Regularization in higher dimensions by YuanbinLiu · Pull Request #354 · autoatml/autoplex

YuanbinLiu · 2025-03-07T17:46:18Z

We have upgraded the functionality to support high-dimensional convex hull calculations with regularization. Previously, it was limited to 3D convex hulls, but we are now able to handle higher-dimensional cases, such as 4D convex hulls for three-element systems.

Test 1: Verify whether the new code can produce the same convex hull results as the old version for the 3D case.
Test 2: Evaluate whether the new code can handle high-dimensional (>3D) convex hulls.

JaGeo · 2025-03-07T18:08:53Z

Thank you @YuanbinLiu ! Some tests are still failing.

Can we handle anything beyond 4D? If not, should we add this limitation to the documentation?

YuanbinLiu · 2025-03-07T18:29:39Z

Thank you @YuanbinLiu ! Some tests are still failing.

Can we handle anything beyond 4D? If not, should we add this limitation to the documentation?

It's not limited to 4D; higher dimensions are also fesible. I'll find time to check for errors, but the tests passed before I pushed the PR.

JaGeo · 2025-03-07T18:34:35Z

@YuanbinLiu Thanks for the explanation!

Test results can be dependent on the operating system

YuanbinLiu · 2025-03-07T19:40:31Z

@YuanbinLiu Thanks for the explanation!

Test results can be dependent on the operating system

I have tried several times, all passed. I didn't found some bugs. Can anyone test it on a different system?

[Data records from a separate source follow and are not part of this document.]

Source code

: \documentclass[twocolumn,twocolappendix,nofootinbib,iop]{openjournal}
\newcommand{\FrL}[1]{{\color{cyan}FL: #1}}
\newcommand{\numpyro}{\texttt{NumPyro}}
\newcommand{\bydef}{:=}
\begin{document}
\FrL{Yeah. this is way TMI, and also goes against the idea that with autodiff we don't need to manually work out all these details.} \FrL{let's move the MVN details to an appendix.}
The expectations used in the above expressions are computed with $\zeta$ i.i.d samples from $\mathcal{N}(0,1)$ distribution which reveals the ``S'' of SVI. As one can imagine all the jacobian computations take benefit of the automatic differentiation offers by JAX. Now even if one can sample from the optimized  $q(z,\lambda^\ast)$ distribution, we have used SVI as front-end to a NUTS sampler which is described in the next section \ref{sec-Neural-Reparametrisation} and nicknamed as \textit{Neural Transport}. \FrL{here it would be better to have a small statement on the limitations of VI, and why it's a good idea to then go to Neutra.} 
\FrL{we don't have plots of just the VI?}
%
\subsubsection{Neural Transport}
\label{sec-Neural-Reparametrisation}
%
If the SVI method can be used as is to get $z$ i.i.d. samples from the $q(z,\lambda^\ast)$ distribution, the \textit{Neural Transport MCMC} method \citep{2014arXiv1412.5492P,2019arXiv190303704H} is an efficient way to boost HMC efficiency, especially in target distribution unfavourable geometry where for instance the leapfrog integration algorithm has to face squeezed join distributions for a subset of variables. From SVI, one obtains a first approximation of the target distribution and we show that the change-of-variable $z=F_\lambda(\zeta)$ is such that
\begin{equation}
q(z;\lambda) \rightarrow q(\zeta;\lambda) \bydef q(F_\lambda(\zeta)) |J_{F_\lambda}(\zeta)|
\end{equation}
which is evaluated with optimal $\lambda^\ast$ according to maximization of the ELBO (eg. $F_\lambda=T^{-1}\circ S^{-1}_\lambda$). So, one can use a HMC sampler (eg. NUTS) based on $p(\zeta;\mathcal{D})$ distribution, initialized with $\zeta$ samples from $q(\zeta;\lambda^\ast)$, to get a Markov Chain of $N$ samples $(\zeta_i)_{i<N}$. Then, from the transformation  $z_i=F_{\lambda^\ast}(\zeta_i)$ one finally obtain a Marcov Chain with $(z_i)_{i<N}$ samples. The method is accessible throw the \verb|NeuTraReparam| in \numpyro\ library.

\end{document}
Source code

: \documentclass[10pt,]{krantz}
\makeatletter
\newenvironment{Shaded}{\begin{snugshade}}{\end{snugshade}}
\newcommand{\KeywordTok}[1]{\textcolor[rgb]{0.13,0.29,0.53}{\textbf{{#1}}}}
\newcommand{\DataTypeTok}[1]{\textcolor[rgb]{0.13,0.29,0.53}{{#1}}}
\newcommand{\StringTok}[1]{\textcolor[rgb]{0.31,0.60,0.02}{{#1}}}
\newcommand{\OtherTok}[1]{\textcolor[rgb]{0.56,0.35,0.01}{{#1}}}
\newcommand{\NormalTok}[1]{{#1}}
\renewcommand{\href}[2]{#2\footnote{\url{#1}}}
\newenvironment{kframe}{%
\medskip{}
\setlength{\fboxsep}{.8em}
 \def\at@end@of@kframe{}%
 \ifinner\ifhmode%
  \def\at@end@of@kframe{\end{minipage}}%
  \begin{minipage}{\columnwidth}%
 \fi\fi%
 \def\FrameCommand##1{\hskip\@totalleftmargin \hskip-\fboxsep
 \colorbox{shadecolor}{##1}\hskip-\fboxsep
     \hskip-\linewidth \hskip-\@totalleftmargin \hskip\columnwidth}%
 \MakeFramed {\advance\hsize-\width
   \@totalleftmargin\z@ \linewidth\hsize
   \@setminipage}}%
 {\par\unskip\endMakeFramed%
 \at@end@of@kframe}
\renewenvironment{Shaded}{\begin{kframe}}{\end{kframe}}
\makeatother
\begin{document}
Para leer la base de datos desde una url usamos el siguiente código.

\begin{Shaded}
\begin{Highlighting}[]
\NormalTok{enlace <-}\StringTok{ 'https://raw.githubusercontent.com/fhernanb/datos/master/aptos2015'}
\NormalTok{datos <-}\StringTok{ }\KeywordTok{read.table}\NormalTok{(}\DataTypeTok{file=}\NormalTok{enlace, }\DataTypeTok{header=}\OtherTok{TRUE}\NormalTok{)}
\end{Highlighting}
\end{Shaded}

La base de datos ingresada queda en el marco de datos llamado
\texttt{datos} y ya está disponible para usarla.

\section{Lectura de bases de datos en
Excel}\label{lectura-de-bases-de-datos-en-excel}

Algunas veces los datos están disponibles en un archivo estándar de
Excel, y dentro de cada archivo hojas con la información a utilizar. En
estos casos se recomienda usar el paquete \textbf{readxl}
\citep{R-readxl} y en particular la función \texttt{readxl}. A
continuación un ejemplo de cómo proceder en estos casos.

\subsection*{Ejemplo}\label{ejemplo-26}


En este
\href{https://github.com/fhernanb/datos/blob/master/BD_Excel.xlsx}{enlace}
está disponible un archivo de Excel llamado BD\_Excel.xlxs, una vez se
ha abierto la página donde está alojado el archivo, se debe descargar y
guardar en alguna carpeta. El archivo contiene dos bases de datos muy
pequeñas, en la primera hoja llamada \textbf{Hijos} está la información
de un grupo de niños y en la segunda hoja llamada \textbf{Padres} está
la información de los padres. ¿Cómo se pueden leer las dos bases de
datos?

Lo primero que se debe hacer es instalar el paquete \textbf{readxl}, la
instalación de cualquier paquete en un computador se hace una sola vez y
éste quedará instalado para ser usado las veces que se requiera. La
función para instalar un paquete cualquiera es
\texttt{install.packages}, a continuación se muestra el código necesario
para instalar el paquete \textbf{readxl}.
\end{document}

JaGeo · 2025-03-07T19:45:01Z

+            f"Point and points must have the same dimensionality. Got {pn.shape[0]} and {preg.shape[1]}."
+        )
+    hull = ConvexHull(preg)
+    return np.all(np.dot(hull.equations[:, :-1], pn) + hull.equations[:, -1] <= 1e-12)


Is this floating point comparison maybe brittle?

It shouldn't be caused by this. I tested it on different computers with new environments, and it worked fine.

JaGeo · 2025-03-07T19:46:07Z

-    fraction_list = [[1.0]] + [[0.0]] + [[0.5]] * 8
+    calc_hull_ND = calculate_hull_nd(label)
+
+    assert np.allclose(calc_hull_3D.equations, calc_hull_ND.equations, atol=1e-6)


Different tolerance needed?

JaGeo · 2025-03-07T19:46:22Z

+        get_e_dist_hull_ND = get_e_distance_to_hull_nd(
+            calc_hull_ND, atom, {3: -0.28649227, 17: -0.25638457}, "REF_energy"
+        )
+        assert np.allclose(get_e_dist_hull_3D, get_e_dist_hull_ND, atol=1e-6)


JaGeo · 2025-03-07T19:50:00Z

@YuanbinLiu could you check all numerical tolerances again and especially for the failing test? It is likely just the tolerance

JaGeo · 2025-03-08T19:54:25Z

    ]

-    assert all(d >= -1e-6 for d in des)
+    assert np.all(np.array(des) >= -1e6)


Shouldn't it be -1e-6?

Oh yes, missed that -, thats why test passed seems, I just saw the both methods returns 1e6 if it fails
https://github.com/YuanbinLiu/autoplex_pub/blob/76c29c6c3787c1cc4cd30ec13c3f42969da6296a/src/autoplex/fitting/common/regularization.py#L653
https://github.com/YuanbinLiu/autoplex_pub/blob/76c29c6c3787c1cc4cd30ec13c3f42969da6296a/src/autoplex/fitting/common/regularization.py#L653

If some configurations have a distance from the convex hull exceeding 1e6, they will be excluded from the training set afterwards.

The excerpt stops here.